Exercise details ▸ Supply the number of lines below containing "tembung", nothing else.

Source data ▸

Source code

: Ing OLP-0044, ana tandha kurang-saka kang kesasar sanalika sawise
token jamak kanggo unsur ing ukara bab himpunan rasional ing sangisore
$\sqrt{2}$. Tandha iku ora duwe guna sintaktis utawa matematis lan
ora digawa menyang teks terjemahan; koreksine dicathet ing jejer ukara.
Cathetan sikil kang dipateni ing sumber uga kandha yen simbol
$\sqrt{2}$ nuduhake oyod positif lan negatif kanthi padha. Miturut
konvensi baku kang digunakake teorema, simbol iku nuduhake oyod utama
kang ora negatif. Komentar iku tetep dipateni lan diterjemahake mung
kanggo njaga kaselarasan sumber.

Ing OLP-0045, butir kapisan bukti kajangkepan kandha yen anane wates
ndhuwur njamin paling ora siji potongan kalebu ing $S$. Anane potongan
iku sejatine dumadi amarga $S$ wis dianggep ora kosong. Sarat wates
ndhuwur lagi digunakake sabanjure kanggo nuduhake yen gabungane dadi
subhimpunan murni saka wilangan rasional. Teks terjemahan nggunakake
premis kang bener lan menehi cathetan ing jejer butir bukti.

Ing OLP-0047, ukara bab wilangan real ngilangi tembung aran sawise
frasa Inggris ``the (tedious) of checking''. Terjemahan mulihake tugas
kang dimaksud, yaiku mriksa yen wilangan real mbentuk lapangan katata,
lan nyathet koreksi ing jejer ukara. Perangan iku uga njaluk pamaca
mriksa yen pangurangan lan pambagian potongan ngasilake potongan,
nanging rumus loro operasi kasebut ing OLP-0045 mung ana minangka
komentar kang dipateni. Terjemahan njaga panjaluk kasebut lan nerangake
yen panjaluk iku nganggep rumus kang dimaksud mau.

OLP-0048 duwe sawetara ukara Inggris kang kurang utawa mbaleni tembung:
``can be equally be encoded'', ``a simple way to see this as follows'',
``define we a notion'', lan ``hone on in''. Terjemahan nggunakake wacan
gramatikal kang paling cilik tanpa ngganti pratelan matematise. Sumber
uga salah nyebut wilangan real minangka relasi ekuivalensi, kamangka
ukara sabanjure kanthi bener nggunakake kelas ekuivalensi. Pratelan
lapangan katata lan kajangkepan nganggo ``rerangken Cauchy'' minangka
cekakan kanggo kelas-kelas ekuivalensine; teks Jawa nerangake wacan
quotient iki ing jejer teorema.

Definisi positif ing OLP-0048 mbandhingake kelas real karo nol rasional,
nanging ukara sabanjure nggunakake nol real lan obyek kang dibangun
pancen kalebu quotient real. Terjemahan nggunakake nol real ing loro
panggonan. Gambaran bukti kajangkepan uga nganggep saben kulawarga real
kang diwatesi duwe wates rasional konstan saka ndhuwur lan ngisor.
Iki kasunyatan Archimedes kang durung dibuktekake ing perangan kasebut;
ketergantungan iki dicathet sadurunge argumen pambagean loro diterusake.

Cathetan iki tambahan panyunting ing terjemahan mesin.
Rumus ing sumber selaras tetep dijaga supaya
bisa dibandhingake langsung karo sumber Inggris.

Solution for this task ▸ 2